For Java, I’ve used IntellJ IDEA.
For Harper, I’m using rust-analyzer
.
These provide neat functions for changing identifiers or moving modules, all while updating relevant references.
These tools are imperfect, however, and often fail to update references in parts of code that require a higher level of semantic understanding.
It’s a common pattern for authors to create an instance of a class and assign it to a variable with the same name.
#[derive(Default)]
struct Foo {
// Implementation details
}
fn main() {
// The author of this code named the variable after the class
let foo = Foo::default();
}
In these cases, when someone changes the name of the class, the associated variable name will not get updated.
#[derive(Default)]
struct Bar {
// Implementation details
}
fn main() {
// Variable name is not updated by our static analysis tool.
let foo = Bar::default();
}
When doing a refactor like this, you need to read every changed file to ensure the code still makes as much sense to a human as it does to the compiler.
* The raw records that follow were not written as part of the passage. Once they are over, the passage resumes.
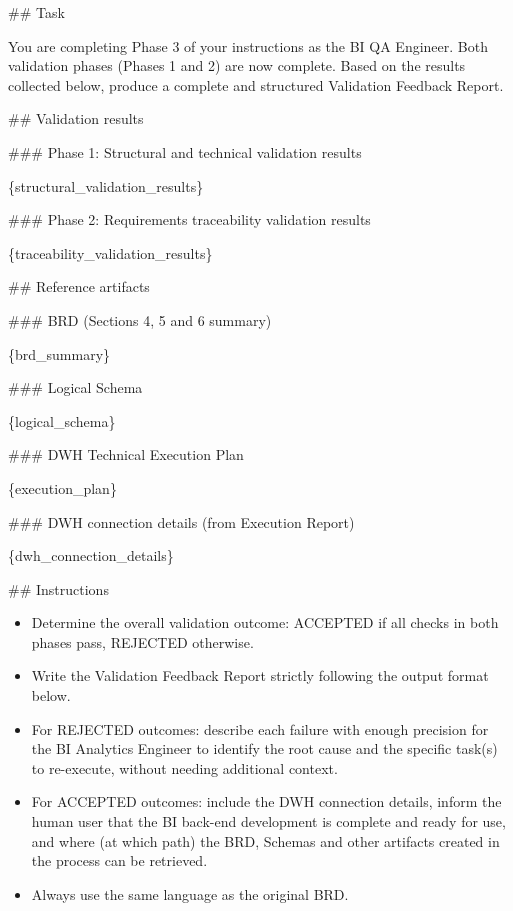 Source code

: \#\# Task
\newline

You are completing Phase 3 of your instructions as the BI QA Engineer. Both validation phases (Phases 1 and 2) are now complete. Based on the results collected below, produce a complete and structured Validation Feedback Report.
\newline

\#\# Validation results
\newline

\#\#\# Phase 1: Structural and technical validation results
\newline

\{structural\_validation\_results\}
\newline

\#\#\# Phase 2: Requirements traceability validation results
\newline

\{traceability\_validation\_results\}
\newline

\#\# Reference artifacts
\newline

\#\#\# BRD (Sections 4, 5 and 6 summary)
\newline

\{brd\_summary\}
\newline

\#\#\# Logical Schema
\newline

\{logical\_schema\}
\newline

\#\#\# DWH Technical Execution Plan
\newline

\{execution\_plan\}
\newline

\#\#\# DWH connection details (from Execution Report)
\newline

\{dwh\_connection\_details\}
\newline

\#\# Instructions
\begin{itemize}
    \item Determine the overall validation outcome: ACCEPTED if all checks in both phases pass, REJECTED otherwise.
    \item Write the Validation Feedback Report strictly following the output format below.
    \item For REJECTED outcomes: describe each failure with enough precision for the BI Analytics Engineer to identify the root cause and the specific task(s) to re-execute, without needing additional context.
    \item For ACCEPTED outcomes: include the DWH connection details, inform the human user that the BI back-end development is complete and ready for use, and where (at which path) the BRD, Schemas and other artifacts created in the process can be retrieved.
    \item Always use the same language as the original BRD.
\end{itemize}

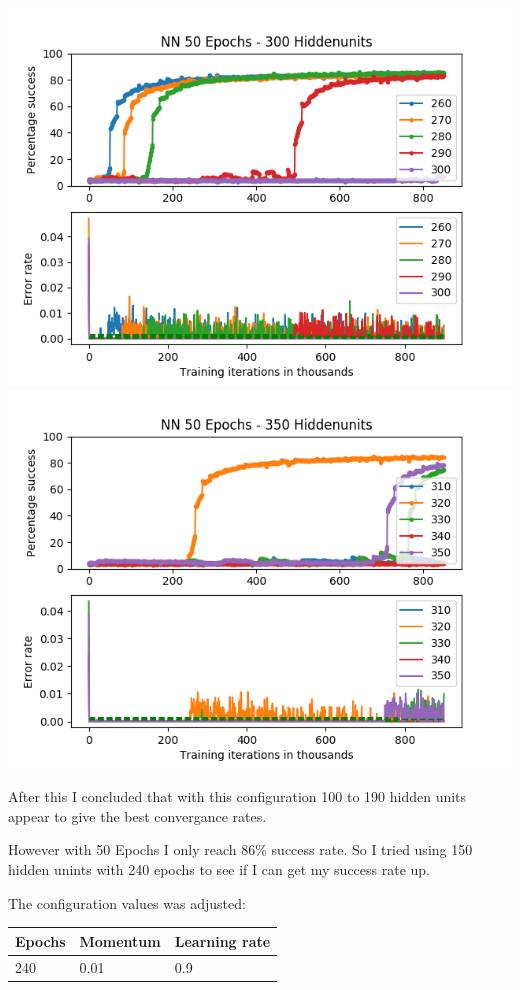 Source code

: \documentclass[11pt]{article}
\makeatletter
\def\maxwidth{\ifdim\Gin@nat@width>\linewidth\linewidth
    \else\Gin@nat@width\fi}
\let\Oldincludegraphics\includegraphics
\renewcommand{\includegraphics}[1]{\Oldincludegraphics[width=.8\maxwidth]{#1}}
\makeatother
\begin{document}
\includegraphics{50Epochs_Momentum_03_Experiment3/NN_50Epochs_300Hiddenunits.png}
\includegraphics{50Epochs_Momentum_03_Experiment3/NN_50Epochs_350Hiddenunits.png}

After this I concluded that with this configuration 100 to 190 hidden
units appear to give the best convergance rates.

However with 50 Epochs I only reach 86\% success rate. So I tried using
150 hidden unints with 240 epochs to see if I can get my success rate
up.

The configuration values was adjusted:

\begin{longtable}[]{@{}lll@{}}
\toprule
Epochs & Momentum & Learning rate\tabularnewline
\midrule
\endhead
240 & 0.01 & 0.9\tabularnewline
\bottomrule
\end{longtable}
\end{document}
I can’t believe I need to say this, but it’s chronically under-discussed. If you’re doing a fundamental change to how a system works, it is vital that you read the code first and plan it out. The plan doesn’t need to be specific nor need to be complete.
Having a good idea of what the start and end state should look like will save you hours of time. While I am a proponent of discovery coding for new features and code, I find that it is lackluster when it comes to major re-writing of code.
To instruct people to plan out their changes may feel juvinile or basic, but I think it’s worth mentioning.
Refactoring helps me write new features, faster. Refactoring helps me find bugs in existing code. Refactoring makes it easier for newcomers to join and contribute to a project.
It is one of my favorite pastimes. I enjoy refactoring, but also want to do it well. I hope you feel the same.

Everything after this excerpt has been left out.